◆ **Stored data**

◇ ◇ ◇ ◇

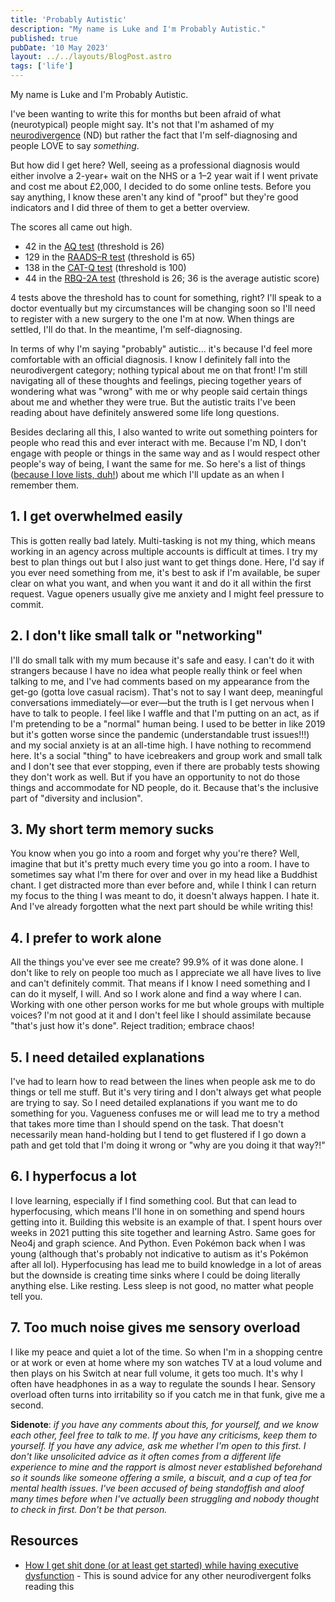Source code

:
 ```yaml
---
title: 'Probably Autistic'
description: "My name is Luke and I'm Probably Autistic."
published: true
pubDate: '10 May 2023'
layout: ../../layouts/BlogPost.astro
tags: ['life']
---
```


My name is Luke and I'm Probably Autistic.

I've been wanting to write this for months but been afraid of what (neurotypical) people might say. It's not that I'm ashamed of my [neurodivergence](https://my.clevelandclinic.org/health/symptoms/23154-neurodivergent) (ND) but rather the fact that I'm self-diagnosing and people LOVE to say *something*.

But how did I get here? Well, seeing as a professional diagnosis would either involve a 2-year+ wait on the NHS or a 1–2 year wait if I went private and cost me about £2,000, I decided to do some online tests. Before you say anything, I know these aren't any kind of "proof" but they're good indicators and I did three of them to get a better overview.

The scores all came out high.

* 42 in the [AQ test](https://embrace-autism.com/autism-spectrum-quotient/) (threshold is 26)
* 129 in the [RAADS–R test](https://embrace-autism.com/raads-r/) (threshold is 65)
* 138 in the [CAT-Q test](https://embrace-autism.com/cat-q/) (threshold is 100)
* 44 in the [RBQ-2A test](https://embrace-autism.com/rbq-2a/) (threshold is 26; 36 is the average autistic score)

4 tests above the threshold has to count for something, right? I'll speak to a doctor eventually but my circumstances will be changing soon so I'll need to register with a new surgery to the one I'm at now. When things are settled, I'll do that. In the meantime, I'm self-diagnosing.

In terms of why I'm saying "probably" autistic... it's because I'd feel more comfortable with an official diagnosis. I know I definitely fall into the neurodivergent category; nothing typical about me on that front! I'm still navigating all of these thoughts and feelings, piecing together years of wondering what was "wrong" with me or why people said certain things about me and whether they were true. But the autistic traits I've been reading about have definitely answered some life long questions.

Besides declaring all this, I also wanted to write out something pointers for people who read this and ever interact with me. Because I'm ND, I don't engage with people or things in the same way and as I would respect other people's way of being, I want the same for me. So here's a list of things ([because I love lists, duh!](/lists/)) about me which I'll update as an when I remember them.

## 1. I get overwhelmed easily

This is gotten really bad lately. Multi-tasking is not my thing, which means working in an agency across multiple accounts is difficult at times. I try my best to plan things out but I also just want to get things done. Here, I'd say if you ever need something from me, it's best to ask if I'm available, be super clear on what you want, and when you want it and do it all within the first request. Vague openers usually give me anxiety and I might feel pressure to commit.

## 2. I don't like small talk or "networking"

I'll do small talk with my mum because it's safe and easy. I can't do it with strangers because I have no idea what people really think or feel when talking to me, and I've had comments based on my appearance from the get-go (gotta love casual racism). That's not to say I want deep, meaningful conversations immediately&mdash;or ever&mdash;but the truth is I get nervous when I have to talk to people. I feel like I waffle and that I'm putting on an act, as if I'm pretending to be a "normal" human being. I used to be better in like 2019 but it's gotten worse since the pandemic (understandable trust issues!!!) and my social anxiety is at an all-time high. I have nothing to recommend here. It's a social "thing" to have icebreakers and group work and small talk and I don't see that ever stopping, even if there are probably tests showing they don't work as well. But if you have an opportunity to not do those things and accommodate for ND people, do it. Because that's the inclusive part of "diversity and inclusion".

## 3. My short term memory sucks

You know when you go into a room and forget why you're there? Well, imagine that but it's pretty much every time you go into a room. I have to sometimes say what I'm there for over and over in my head like a Buddhist chant. I get distracted more than ever before and, while I think I can return my focus to the thing I was meant to do, it doesn't always happen. I hate it. And I've already forgotten what the next part should be while writing this!

## 4. I prefer to work alone

All the things you've ever see me create? 99.9% of it was done alone. I don't like to rely on people too much as I appreciate we all have lives to live and can't definitely commit. That means if I know I need something and I can do it myself, I will. And so I work alone and find a way where I can. Working with one other person works for me but whole groups with multiple voices? I'm not good at it and I don't feel like I should assimilate because "that's just how it's done". Reject tradition; embrace chaos!

## 5. I need detailed explanations

I've had to learn how to read between the lines when people ask me to do things or tell me stuff. But it's very tiring and I don't always get what people are trying to say. So I need detailed explanations if you want me to do something for you. Vagueness confuses me or will lead me to try a method that takes more time than I should spend on the task. That doesn't necessarily mean hand-holding but I tend to get flustered if I go down a path and get told that I'm doing it wrong or "why are you doing it that way?!"

## 6. I hyperfocus a lot

I love learning, especially if I find something cool. But that can lead to hyperfocusing, which means I'll hone in on something and spend hours getting into it. Building this website is an example of that. I spent hours over weeks in 2021 putting this site together and learning Astro. Same goes for Neo4j and graph science. And Python. Even Pokémon back when I was young (although that's probably not indicative to autism as it's Pokémon after all lol). Hyperfocusing has lead me to build knowledge in a lot of areas but the downside is creating time sinks where I could be doing literally anything else. Like resting. Less sleep is not good, no matter what people tell you.

## 7. Too much noise gives me sensory overload

I like my peace and quiet a lot of the time. So when I'm in a shopping centre or at work or even at home where my son watches TV at a loud volume and then plays on his Switch at near full volume, it gets too much. It's why I often have headphones in as a way to regulate the sounds I hear. Sensory overload often turns into irritability so if you catch me in that funk, give me a second.

**Sidenote**: _if you have any comments about this, for yourself, and we know each other, feel free to talk to me. If you have any criticisms, keep them to yourself. If you have any advice, ask me whether I'm open to this first. I don't like unsolicited advice as it often comes from a different life experience to mine and the rapport is almost never established beforehand so it sounds like someone offering a smile, a biscuit, and a cup of tea for mental health issues. I've been accused of being standoffish and aloof many times before when I've actually been struggling and nobody thought to check in first. Don't be that person._

## Resources

* [How I get shit done (or at least get started) while having executive dysfunction](https://www.autisticasfxxk.com/blog/get-shit-done/) - This is sound advice for any other neurodivergent folks reading this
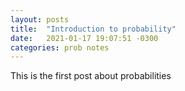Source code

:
 ```yaml
---
layout: posts
title:  "Introduction to probability"
date:   2021-01-17 19:07:51 -0300
categories: prob notes 
---
```


This is the first post about probabilities
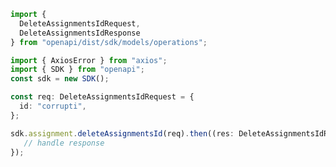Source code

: <!-- Start SDK Example Usage -->
```typescript
import {
  DeleteAssignmentsIdRequest,
  DeleteAssignmentsIdResponse
} from "openapi/dist/sdk/models/operations";

import { AxiosError } from "axios";
import { SDK } from "openapi";
const sdk = new SDK();

const req: DeleteAssignmentsIdRequest = {
  id: "corrupti",
};

sdk.assignment.deleteAssignmentsId(req).then((res: DeleteAssignmentsIdResponse | AxiosError) => {
   // handle response
});
```
<!-- End SDK Example Usage -->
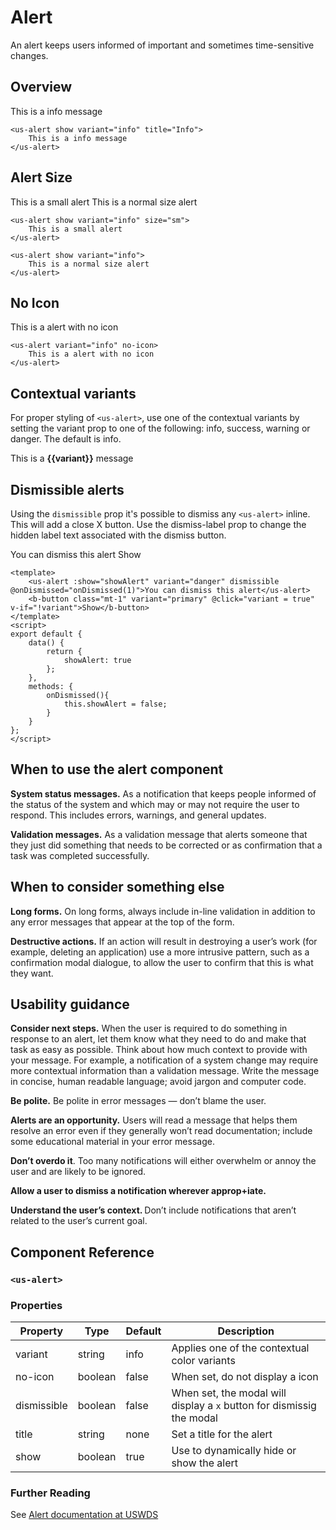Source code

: # Alert

An alert keeps users informed of important and sometimes time-sensitive changes.

## Overview

<us-alert show dismissible title="Info">This is a info message</us-alert>

```vue
<us-alert show variant="info" title="Info">
    This is a info message
</us-alert>
```

## Alert Size

<us-alert show variant="info" size="sm" class="mb-3">This is a small alert</us-alert>
<us-alert show variant="info" class="mb-3">This is a normal size alert</us-alert>

```vue
<us-alert show variant="info" size="sm">
    This is a small alert
</us-alert>

<us-alert show variant="info">
    This is a normal size alert
</us-alert>
```

## No Icon

<us-alert show variant="info" no-icon>This is a alert with no icon</us-alert>

```vue
<us-alert variant="info" no-icon>
    This is a alert with no icon
</us-alert>
```

## Contextual variants

For proper styling of `<us-alert>`, use one of the contextual variants by setting the variant prop to one of the following: info, success, warning or danger. The default is info.

<span v-for="(variant,index) in ['info','primary','success','danger','warning']" :key="index">
    <us-alert show :variant="variant" class="mb-0 mt-0">This is a <strong>{{variant}}</strong> message</us-alert><br/>
</span>

## Dismissible alerts

Using the `dismissible` prop it's possible to dismiss any `<us-alert>` inline. This will add a close X button. Use the dismiss-label prop to change the hidden label text associated with the dismiss button.

<div class="mt-3 mb-3">
    <us-alert :show="showAlert1" variant="danger" dismissible @onDismissed="onDismissed(1)">You can dismiss this alert</us-alert>
    <b-button class="mt-1" variant="primary" @click="showAlert1 = true" v-if="!showAlert1">Show</b-button>
</div>

```vue
<template>
    <us-alert :show="showAlert" variant="danger" dismissible @onDismissed="onDismissed(1)">You can dismiss this alert</us-alert>
    <b-button class="mt-1" variant="primary" @click="variant = true" v-if="!variant">Show</b-button>
</template>
<script>
export default {
    data() {
        return {
            showAlert: true
        };
    },
    methods: {
        onDismissed(){
            this.showAlert = false;
        }        
    } 
};
</script>
```


## When to use the alert component <Badge text="uswds"/>

**System status messages.** As a notification that keeps people informed of the status of the system and which may or may not require the user to respond. This includes errors, warnings, and general updates.

**Validation messages.** As a validation message that alerts someone that they just did something that needs to be corrected or as confirmation that a task was completed successfully.

## When to consider something else <Badge text="uswds"/>

**Long forms.** On long forms, always include in-line validation in addition to any error messages that appear at the top of the form.

**Destructive actions.** If an action will result in destroying a user’s work (for example, deleting an application) use a more intrusive pattern, such as a confirmation modal dialogue, to allow the user to confirm that this is what they want.

## Usability guidance <Badge text="uswds"/>

**Consider next steps.** When the user is required to do something in response to an alert, let them know what they need to do and make that task as easy as possible. Think about how much context to provide with your message. For example, a notification of a system change may require more contextual information than a validation message. Write the message in concise, human readable language; avoid jargon and computer code.

**Be polite.** Be polite in error messages — don’t blame the user.

**Alerts are an opportunity.** Users will read a message that helps them resolve an error even if they generally won’t read documentation; include some educational material in your error message.

**Don’t overdo it**. Too many notifications will either overwhelm or annoy the user and are likely to be ignored.

**Allow a user to dismiss a notification wherever approp+iate.**

**<strong>**Understand the user’s context.** </strong>** Don’t include notifications that aren’t related to the user’s current goal.


## Component Reference

### `<us-alert>`

### Properties 

| Property | Type  | Default | Description |
| -------- | ----- | ------- | ----------- | 
| variant  | string | info | Applies one of the contextual color variants |
| no-icon | boolean | false | When set, do not display a icon |
| dismissible | boolean | false | When set, the modal will display a `x` button for dismissig the modal | 
| title | string | none | Set a title for the alert |
| show | boolean | true | Use to dynamically hide or show the alert |


### Further Reading

See [Alert documentation at USWDS](https://designsystem.digital.gov/components/alert/)

<script>
export default {
    data() {
        return {
            showAlert1: true,
            showAlert2: true
        };
    },
    methods: {
        onDismissed(val){
            if (val == 2){
                this.showAlert2 = false;
            }
            else {
                this.showAlert1 = false;
            }
        }        
    }    
};
</script>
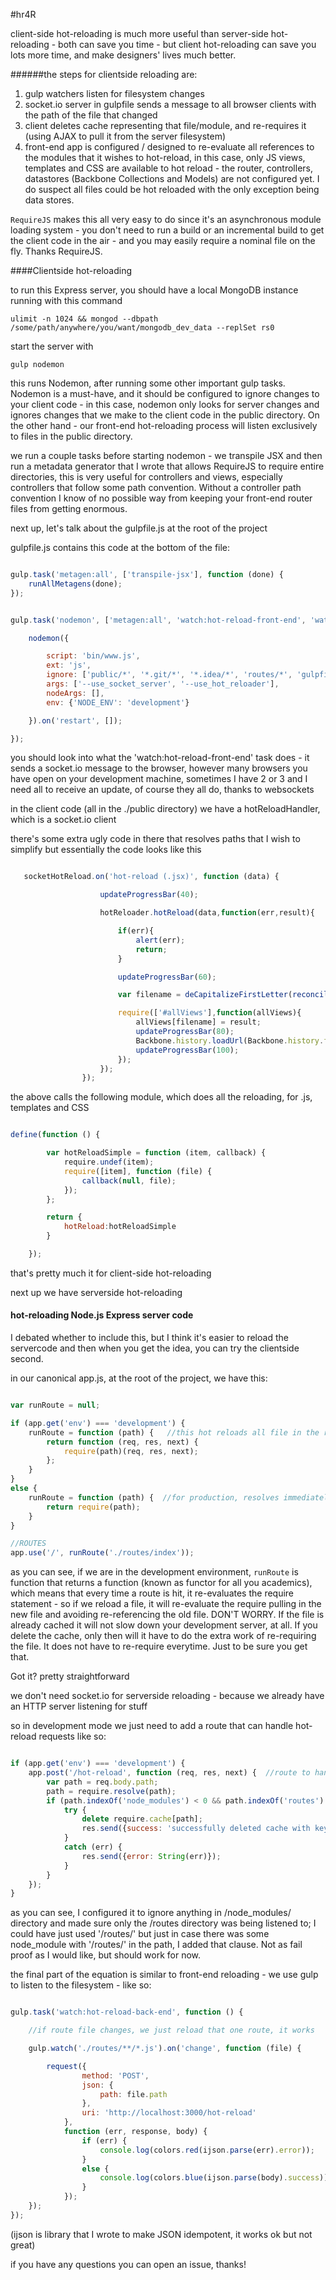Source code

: #hr4R 


client-side hot-reloading is much more useful than server-side hot-reloading - both can save you time - but client hot-reloading can save you lots more time,
and make designers' lives much better.

######the steps for clientside reloading are:

1.  gulp watchers listen for filesystem changes
2.  socket.io server in gulpfile sends a message to all browser clients with the path of the file that changed
3.  client deletes cache representing that file/module, and re-requires it (using AJAX to pull it from the server filesystem)
4.  front-end app is configured / designed to re-evaluate all references to the modules that it wishes to hot-reload, in this case, only JS views, templates and CSS are 
     available to hot reload -  the router, controllers, datastores (Backbone Collections and Models) are not configured yet. I do suspect all files could be hot reloaded
     with the only exception being data stores. 


```RequireJS``` makes this all very easy to do since it's an asynchronous module loading system - you don't need to run a build or an incremental build to get the client code in
the air - and you may easily require a nominal file on the fly. Thanks RequireJS.


####Clientside hot-reloading

to run this Express server, you should have a local MongoDB instance running with this command

```ulimit -n 1024 && mongod --dbpath /some/path/anywhere/you/want/mongodb_dev_data --replSet rs0```

start the server with

```gulp nodemon```

this runs Nodemon, after running some other important gulp tasks. Nodemon is a must-have, and it should be configured to ignore changes to your client code - in this
case, nodemon only looks for server changes and ignores changes that we make to the client code in the public directory. On the other hand - our front-end hot-reloading process
will listen exclusively to files in the public directory.

we run a couple tasks before starting nodemon - we transpile JSX and then run a metadata generator that I wrote that allows RequireJS to require entire directories, this is very
useful for controllers and views, especially controllers that follow some path convention. Without a controller path convention I know of no possible way from keeping 
your front-end router files from getting enormous.

next up, let's talk about the gulpfile.js at the root of the project


gulpfile.js contains this code at the bottom of the file:

```javascript

gulp.task('metagen:all', ['transpile-jsx'], function (done) {
    runAllMetagens(done);
});


gulp.task('nodemon', ['metagen:all', 'watch:hot-reload-front-end', 'watch:hot-reload-back-end'], function () {

    nodemon({

        script: 'bin/www.js',
        ext: 'js',
        ignore: ['public/*', '*.git/*', '*.idea/*', 'routes/*', 'gulpfile.js'],
        args: ['--use_socket_server', '--use_hot_reloader'],
        nodeArgs: [],
        env: {'NODE_ENV': 'development'}

    }).on('restart', []);

});
```

you should look into what the  'watch:hot-reload-front-end' task does - it sends a socket.io message to the browser, however many browsers
you have open on your development machine, sometimes I have 2 or 3 and I need all to receive an update, of course they all do, thanks to websockets


in the client code (all in the ./public directory) we have a hotReloadHandler, which is a socket.io client


there's some extra ugly code in there that resolves paths that I wish to simplify but essentially the code looks like this



```javascript

   socketHotReload.on('hot-reload (.jsx)', function (data) {

                    updateProgressBar(40);

                    hotReloader.hotReload(data,function(err,result){

                        if(err){
                            alert(err);
                            return;
                        }

                        updateProgressBar(60);

                        var filename = deCapitalizeFirstLetter(reconcilePath1(data,'jsx'));

                        require(['#allViews'],function(allViews){
                            allViews[filename] = result;
                            updateProgressBar(80);
                            Backbone.history.loadUrl(Backbone.history.fragment);
                            updateProgressBar(100);
                        });
                    });
                });
```

the above calls the following module, which does all the reloading, for .js, templates and CSS

```javascript

define(function () {

        var hotReloadSimple = function (item, callback) {
            require.undef(item);
            require([item], function (file) {
                callback(null, file);
            });
        };

        return {
            hotReload:hotReloadSimple
        }

    });
```


that's pretty much it for client-side hot-reloading


next up we have serverside hot-reloading




#### hot-reloading Node.js Express server code


I debated whether to include this, but I think it's easier to reload the servercode and then when you get the idea, you can
try the clientside second.


in our canonical app.js, at the root of the project, we have this:


```javascript

var runRoute = null;

if (app.get('env') === 'development') {
    runRoute = function (path) {   //this hot reloads all file in the routes dir (serverside hot-reloading - less time waiting for server to restart with nodemon)
        return function (req, res, next) {
            require(path)(req, res, next);
        };
    }
}
else {
    runRoute = function (path) {  //for production, resolves immediately
        return require(path);
    }
}

//ROUTES
app.use('/', runRoute('./routes/index'));


```

 as you can see, if we are in the development environment, ```runRoute``` is function that returns a function (known as functor for all you academics),
 which means that every time a route is hit, it re-evaluates the require statement - so if we reload a file, it will re-evaluate the require pulling in the new file 
 and avoiding re-referencing the old file. DON'T WORRY. If the file is already cached it will not slow down your development server, at all. If you delete the cache, only
 then will it have to do the extra work of re-requiring the file. It does not have to re-require everytime. Just to be sure you get that.
 
 Got it? pretty straightforward
 
 
 we don't need socket.io for serverside reloading - because we already have an HTTP server listening for stuff
 
 
 so in development mode we just need to add a route that can handle hot-reload requests like so:
 
 ```javascript 
 
 if (app.get('env') === 'development') {
     app.post('/hot-reload', function (req, res, next) {  //route to handle serverside hot-reloading of files in our /routes dir
         var path = req.body.path;
         path = require.resolve(path);
         if (path.indexOf('node_modules') < 0 && path.indexOf('routes') > 0) {
             try {
                 delete require.cache[path];
                 res.send({success: 'successfully deleted cache with keyname: ' + path});
             }
             catch (err) {
                 res.send({error: String(err)});
             }
         }
     });
 }
 ```
 
 as you can see, I configured it to ignore anything in /node_modules/ directory and made sure only the /routes directory was being listened to;
 I could have just used '/routes/' but just in case there was some node_module with '/routes/' in the path, I added that clause. Not as fail proof
 as I would like, but should work for now.
 
 
 the final part of the equation is similar to front-end reloading - we use gulp to listen to the filesystem - like so:
 
 
 ```javascript
 
 gulp.task('watch:hot-reload-back-end', function () {
 
     //if route file changes, we just reload that one route, it works
 
     gulp.watch('./routes/**/*.js').on('change', function (file) {
 
         request({
                 method: 'POST',
                 json: {
                     path: file.path
                 },
                 uri: 'http://localhost:3000/hot-reload'
             },
             function (err, response, body) {
                 if (err) {
                     console.log(colors.red(ijson.parse(err).error));
                 }
                 else {
                     console.log(colors.blue(ijson.parse(body).success));
                 }
             });
     });
 });

```

(ijson is library that I wrote to make JSON idempotent, it works ok but not great)

if you have any questions you can open an issue, thanks!
 
 
 
 

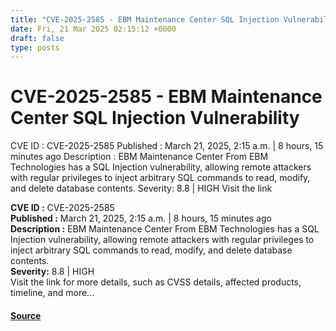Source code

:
 ```yaml
---
title: "CVE-2025-2585 - EBM Maintenance Center SQL Injection Vulnerability"
date: Fri, 21 Mar 2025 02:15:12 +0000
draft: false
type: posts
---
```

# CVE-2025-2585 - EBM Maintenance Center SQL Injection Vulnerability





 CVE ID : CVE-2025-2585 Published : March 21, 2025, 2:15 a.m. | 8 hours, 15 minutes ago Description : EBM Maintenance Center From EBM Technologies has a SQL Injection vulnerability, allowing remote attackers with regular privileges to inject arbitrary SQL commands to read, modify, and delete database contents. Severity: 8.8 | HIGH Visit the link

**CVE ID :** CVE-2025-2585  
**Published :** March 21, 2025, 2:15 a.m. | 8 hours, 15 minutes ago  
**Description :** EBM Maintenance Center From EBM Technologies has a SQL Injection vulnerability, allowing remote attackers with regular privileges to inject arbitrary SQL commands to read, modify, and delete database contents.  
**Severity:** 8.8 | HIGH  
Visit the link for more details, such as CVSS details, affected products, timeline, and more...

#### [Source](https://cvefeed.io/vuln/detail/CVE-2025-2585)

◇ ◇ ◇ ◇

Looking at the data above, return every line from the one with "client-side hot-reloading is" down to the one with "and CSS are", exactly and inclusively.

◆ **Solved problem**
client-side hot-reloading is much more useful than server-side hot-reloading - both can save you time - but client hot-reloading can save you lots more time,
and make designers' lives much better.

######the steps for clientside reloading are:

1.  gulp watchers listen for filesystem changes
2.  socket.io server in gulpfile sends a message to all browser clients with the path of the file that changed
3.  client deletes cache representing that file/module, and re-requires it (using AJAX to pull it from the server filesystem)
4.  front-end app is configured / designed to re-evaluate all references to the modules that it wishes to hot-reload, in this case, only JS views, templates and CSS are 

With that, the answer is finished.